Rodrigo Minotauro tem um papel fundamental para a continuidade da carreira de Rousimar “Toquinho” Palhares no MMA. Demitido do UFC após uma finalização sobre Mike Pierce, onde teria segurado uma chave de calcanhar por mais tempo que o necessário, o mineiro, atleta da Team Nogueira, recentemente assinou para competir no evento norte-americano World Series of Fighting.

Ray Sefo, presidente da organização, afirmou que Minotauro teve grande peso nas negociações, já que o ex-campeão do PRIDE e UFC garantiu que irá ajudar Toquinho a evitar polêmicas.

Em entrevista ao SUPER LUTAS concedida durante um evento na filial da Team Nogueira em Londrina (PR), Minotauro explicou o seu papel nas conversas com o WSOF. “Quem negociou mesmo foi o Alex Davis, que é o empresário dele. Mas eu participei, também. Estávamos entre esse evento e um outro na Ásia, mas o próprio Toquinho e nós optamos por Las Vegas devido à proximidade com o UFC, com uma visibilidade maior. Foi uma opção do Toquinho, já que também fica mais próximo do Brasil”, detalhou Minotauro.

O líder da Team Nogueira voltou a defender o seu atleta e garantiu que, apesar dos recentes acontecimentos, Toquinho não age de má fé. “O Ray Sefo falou com a gente que gostava do Toquinho, mas tinha medo. Mas o Toquinho não tem intenção de machucar. Eu conheço o cara, é um cara religioso, um cara do bem”, comentou. “Ele tem uma explosão física absurda, diferenciada, é um pouco estabanado. Se ele passar aqui, ele empurra alguém [risos]. Mas não há má fé de jeito algum. E eu vou tentar ir às lutas dele e ficar no córner para tentar controlar um pouco mais esse ímpeto antes da luta, o nervosismo”, comentou.

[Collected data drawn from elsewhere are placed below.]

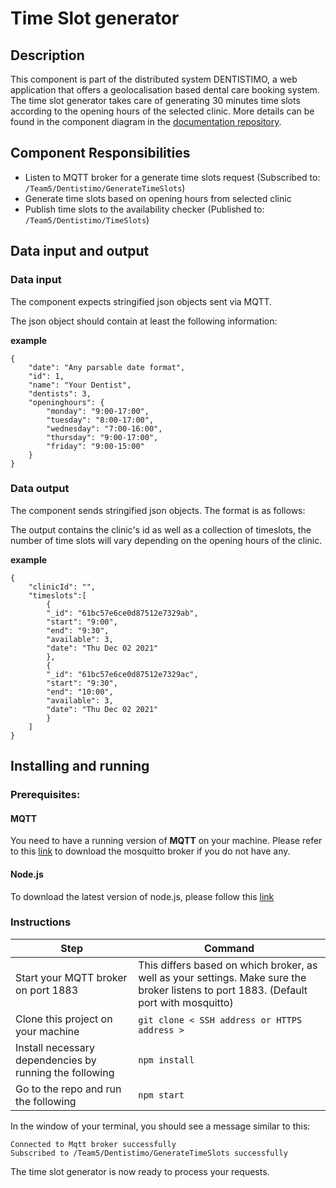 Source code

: # Time Slot generator

## Description

This component is part of the distributed system DENTISTIMO, a web application that offers a geolocalisation based dental care booking system.
The time slot generator takes care of generating 30 minutes time slots according to the opening hours of the selected clinic. More details can be found in the component diagram in the [documentation repository](https://git.chalmers.se/courses/dit355/test-teams-formation/team-5/team-4-project). 

## Component Responsibilities

- Listen to MQTT broker for a generate time slots request (Subscribed to: `/Team5/Dentistimo/GenerateTimeSlots`)
- Generate time slots based on opening hours from selected clinic
- Publish time slots to the availability checker (Published to: `/Team5/Dentistimo/TimeSlots`)

## Data input and output
### Data input

The component expects stringified json objects sent via MQTT. 

The json object should contain at least the following information: 

<b>example</b>

    { 
        "date": "Any parsable date format",
        "id": 1,
        "name": "Your Dentist",
        "dentists": 3,
        "openinghours": {
            "monday": "9:00-17:00",
            "tuesday": "8:00-17:00",
            "wednesday": "7:00-16:00",
            "thursday": "9:00-17:00",
            "friday": "9:00-15:00"
        }
    }

### Data output

The component sends stringified json objects.
The format is as follows:

The output contains the clinic's id as well as a collection of timeslots, the number of time slots will vary depending on the opening hours of the clinic.

<b>example</b>

    { 
        "clinicId": "",
        "timeslots":[
            {
            "_id": "61bc57e6ce0d87512e7329ab",
            "start": "9:00",
            "end": "9:30",
            "available": 3,
            "date": "Thu Dec 02 2021"
            },
            {
            "_id": "61bc57e6ce0d87512e7329ac",
            "start": "9:30",
            "end": "10:00",
            "available": 3,
            "date": "Thu Dec 02 2021"
            }
        ]
    }

## Installing and running

### Prerequisites:
#### MQTT
You need to have a running version of <b>MQTT</b> on your machine. Please refer to this [link](https://www.google.com/url?sa=t&rct=j&q=&esrc=s&source=web&cd=&ved=2ahUKEwjG3fWb6NH0AhXpQvEDHSGLC2MQFnoECAMQAQ&url=https%3A%2F%2Fmosquitto.org%2Fdownload%2F&usg=AOvVaw2rLN-Os_zfUrtqeV1Lrunf) to download the mosquitto broker if you do not have any. 
#### Node.js
To download the latest version of node.js, please follow this [link](https://nodejs.org/en/download/)

### Instructions

| Step | Command |
| ------ | ------ |
| Start your MQTT broker on port 1883| This differs based on which broker, as well as your settings. Make sure the broker listens to port 1883. (Default port with mosquitto) |
| Clone this project on your machine | `git clone < SSH address or HTTPS address >` |
| Install necessary dependencies by running the following  | `npm install` |
| Go to the repo and run the following  | `npm start` |

In the window of your terminal, you should see a message similar to this:

`Connected to Mqtt broker successfully`<br>
`Subscribed to /Team5/Dentistimo/GenerateTimeSlots successfully`

The time slot generator is now ready to process your requests.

Contudo, apesar de reconhecer a situação na qual Toquinho se encontra, Minotauro acredita que houve um exagero na repercussão do ocorrido. Para ele, a natureza da chave de calcanhar impede que a posição seja sempre liberada imediatamente. “É uma finalização que se você hesitar, o cara sai. E muitas vezes o Toquinho foi prejudicado tanto no UFC como no ADCC. Ele perdeu uma finalização contra o Nate Marquardt porque ele não quis machucá-lo, sem contar quando ele solta quando batem e o rival diz que não bateu”, exemplificou.

“[Contra Mike Pierce] Naquela posição, o Toquinho estava de costas para o árbitro, então ele não viu. E, quando o árbitro entrou na frente dele, ele ficou menos de um segundo segurando. Mas ali foi a adrenalina. Acontece muito de um lutador dar um nocaute no outro e depois dar mais um soco. E isso demora mais tempo”, continuou o peso pesado.

Além disso, Minotauro considera que o procedimento utilizado pelo UFC dificulta as finalizações, e, por isso, Toquinho precisou segurar a posição com mais força. “É aquela história, até um pouco polêmico para falar. Na época do Japão, nós não passávamos vaselina no corpo, então se você pegava uma chave de braço ou de calcanhar, não saía. Hoje em dia, a vaselina no rosto cai pelo corpo com o suor e é como se fosse você agarrar um peixe dentro do aquário. É muito mais difícil, tanto é que há mais nocautes hoje em dia”, comentou.

Assim, Nogueira confia que o novo passo dado por Toquinho será importante para a recuperação de sua reputação. “A vida segue, vamos para outro evento e dar a volta por cima, se possível novamente no UFC. Ele quer voltar, quer pedir desculpas, mas é a opção do Dana White. Ele vê isso como maldade do Toquinho, mas eu não vejo”, encerrou.